Mindful Listening
I combine recording the sound and the environment. Eventually, I try to echo the behavior of most people in the audience. My eyes closed to let the sound permeate my senses without visual distractions. Matamoros moves his hand through the space as he produces a variety of surprising sounds. In the meantime, I manage to record myself as I try to also be mindful of the sound and the images it produces in my mind.
2
Richard Garet
Head Sound
This is an attempt to relax while the electronic sounds travel through the space. I try to match the movement of my neck / head with the sound's mood. I am conscious of the surrounding audience and yet, while I also record myself, I find a way to produce minimal movement.

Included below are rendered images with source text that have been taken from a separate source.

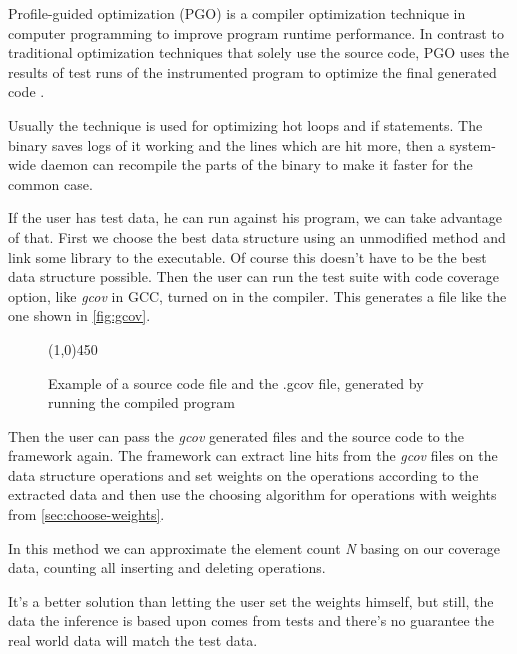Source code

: \documentclass[a4paper,11pt]{article}
\begin{document}
			Profile-guided optimization (PGO) is a compiler optimization technique in computer programming
			to improve program runtime performance.  In contrast to traditional optimization techniques that
			solely use the source code, PGO uses the results of test runs of the instrumented program to
            optimize the final generated code \cite{Wipgo}.

            Usually the technique is used for optimizing hot loops and if statements. The binary saves logs of it
            working and the lines which are hit more, then a system-wide daemon can recompile the parts of the binary to
            make it faster for the common case.

			If the user has test data, he can run against his program, we can take advantage of that.  First
			we choose the best data structure using an unmodified method and link some library to the
			executable. Of course this doesn't have to be the best data structure possible. Then the user can run the test suite with code coverage option, like \emph{gcov} in GCC, turned on in the compiler. This
			generates a file like the one shown in \autoref{fig:gcov}.

			\begin{figure} \label{fig:gcov}
				

				\centering \line(1,0){450}

				

				\caption{Example of a source code file and the .gcov file, generated by running the
				compiled program}

				\label{fig:gcov}
			\end{figure}


			Then the user can pass the \emph{gcov} generated files and the source code to the framework
			again. The framework can extract line hits from the \emph{gcov} files on the data structure
			operations and set weights on the operations according to the extracted data and then use the
			choosing algorithm for operations with weights from \autoref{sec:choose-weights}.

            In this method we can approximate the element count \emph{N} basing on our coverage data, counting all inserting
            and deleting operations.

			It's a better solution than letting the user set the weights himself, but still, the data the
			inference is based upon comes from tests and there's no guarantee the real world data will
			match the test data.
\end{document}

This way of improvising dance, becomes an ideal way of subverting the conventions imposed on dancing bodies by highly formalized spaces on bodies that need to move to sounds of silence or sounds of noise, music included.
Zapateado Sonoro
Again, trying to not called attention to my zapateado, while the sound-artist was still performing, I recorded my dancing feet. The discreet zapateo was quiet and silent whereas the sound produced by Garet was gradually intensified, rhythmic and vibratory. The untitleness of the piece stimulated my creativity and freedom to find my own meaning, my own purpose. The dance allowed a connection between my feet and the sound, between my creative mind and my sense of propriety, between my phone/camera and my zapateado.
3
Muu Blanco
Creepy Sound Bells
Blanco's piece relied on the identifiable sounds of church bells. The darkness of the space, the distance from the artist at work, and the number of audience members crowding the area, made use just my fingers and the phone/camera. Thus, an imagined Washington DC where sound bells mixed with the sound of pedestrians and city life, became a creepy experience where my fingers, moving in front of the lens, become principle dancers of an un-choregraphed dance macabre.
4
Yucef Merhi
The Altar Con Passion
After Merhi's generous explanation of his artistic process, it became obvious to me that the piece had become, perhaps inadvertently, an altar. Out of respect for the artist's work, I decide to just insert myself within the camera's frame as an offering. The message: "compassion," reminded me of Kundera's brilliant explanation of the meaning of the word compassion within the Latin culture (compasion or con-pasion) and the way it is interpreted within the Anglo culture. The passion Merhi's shows when talking about his work corroborates Kundera's assessment of the passion with which Latin peoples live.